(Data section begins)
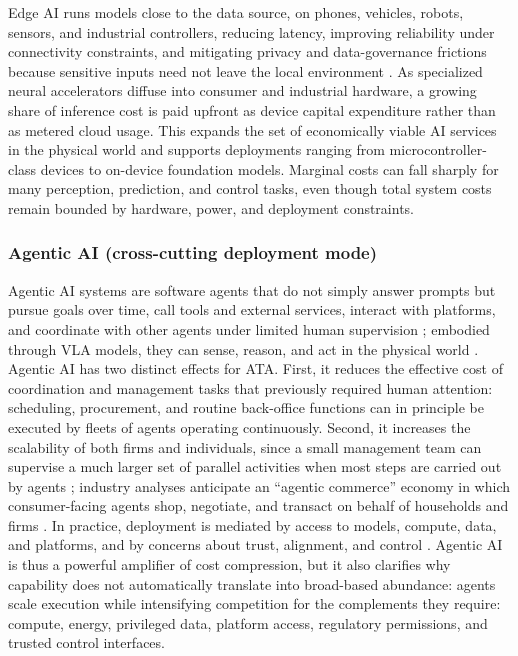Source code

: \documentclass[11pt]{article}
\begin{document}
Edge AI runs models close to the data source, on phones, vehicles, robots, sensors, and industrial controllers, reducing latency, improving reliability under connectivity constraints, and mitigating privacy and data-governance frictions because sensitive inputs need not leave the local environment \citep{Singh2023EdgeAI}. As specialized neural accelerators diffuse into consumer and industrial hardware, a growing share of inference cost is paid upfront as device capital expenditure rather than as metered cloud usage. This expands the set of economically viable AI services in the physical world and supports deployments ranging from microcontroller-class devices to on-device foundation models. Marginal costs can fall sharply for many perception, prediction, and control tasks, even though total system costs remain bounded by hardware, power, and deployment constraints.

\subsubsection{Agentic AI (cross-cutting deployment mode)}\label{subsec:agentic}

Agentic AI systems are software agents that do not simply answer prompts but pursue goals over time, call tools and external services, interact with platforms, and coordinate with other agents under limited human supervision \citep{Xi2025LLMAgents}; embodied through VLA models, they can sense, reason, and act in the physical world \citep{Kawaharazuka2025VLA}. Agentic AI has two distinct effects for ATA. First, it reduces the effective cost of coordination and management tasks that previously required human attention: scheduling, procurement, and routine back-office functions can in principle be executed by fleets of agents operating continuously. Second, it increases the scalability of both firms and individuals, since a small management team can supervise a much larger set of parallel activities when most steps are carried out by agents \citep{HadfieldKoh2025Agents, TanHuang2025AgentEconomy}; industry analyses anticipate an ``agentic commerce'' economy in which consumer-facing agents shop, negotiate, and transact on behalf of households and firms \citep{McKinsey2025AgenticCommerce, Citi2025AgenticAI}. In practice, deployment is mediated by access to models, compute, data, and platforms, and by concerns about trust, alignment, and control \citep{Sastry2024ComputeGovernance, Papagiannidis2025ResponsibleAIGovernance, Ngo2024AlignmentDeepLearning}. Agentic AI is thus a powerful amplifier of cost compression, but it also clarifies why capability does not automatically translate into broad-based abundance: agents scale execution while intensifying competition for the complements they require: compute, energy, privileged data, platform access, regulatory permissions, and trusted control interfaces.
\end{document}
(Data section ends)
Exercise requirements |
Repeat the records exactly, without the pictures.

Your response |
Source code

: \documentclass[11pt]{article}
\begin{document}
Edge AI runs models close to the data source, on phones, vehicles, robots, sensors, and industrial controllers, reducing latency, improving reliability under connectivity constraints, and mitigating privacy and data-governance frictions because sensitive inputs need not leave the local environment \citep{Singh2023EdgeAI}. As specialized neural accelerators diffuse into consumer and industrial hardware, a growing share of inference cost is paid upfront as device capital expenditure rather than as metered cloud usage. This expands the set of economically viable AI services in the physical world and supports deployments ranging from microcontroller-class devices to on-device foundation models. Marginal costs can fall sharply for many perception, prediction, and control tasks, even though total system costs remain bounded by hardware, power, and deployment constraints.

\subsubsection{Agentic AI (cross-cutting deployment mode)}\label{subsec:agentic}

Agentic AI systems are software agents that do not simply answer prompts but pursue goals over time, call tools and external services, interact with platforms, and coordinate with other agents under limited human supervision \citep{Xi2025LLMAgents}; embodied through VLA models, they can sense, reason, and act in the physical world \citep{Kawaharazuka2025VLA}. Agentic AI has two distinct effects for ATA. First, it reduces the effective cost of coordination and management tasks that previously required human attention: scheduling, procurement, and routine back-office functions can in principle be executed by fleets of agents operating continuously. Second, it increases the scalability of both firms and individuals, since a small management team can supervise a much larger set of parallel activities when most steps are carried out by agents \citep{HadfieldKoh2025Agents, TanHuang2025AgentEconomy}; industry analyses anticipate an ``agentic commerce'' economy in which consumer-facing agents shop, negotiate, and transact on behalf of households and firms \citep{McKinsey2025AgenticCommerce, Citi2025AgenticAI}. In practice, deployment is mediated by access to models, compute, data, and platforms, and by concerns about trust, alignment, and control \citep{Sastry2024ComputeGovernance, Papagiannidis2025ResponsibleAIGovernance, Ngo2024AlignmentDeepLearning}. Agentic AI is thus a powerful amplifier of cost compression, but it also clarifies why capability does not automatically translate into broad-based abundance: agents scale execution while intensifying competition for the complements they require: compute, energy, privileged data, platform access, regulatory permissions, and trusted control interfaces.
\end{document}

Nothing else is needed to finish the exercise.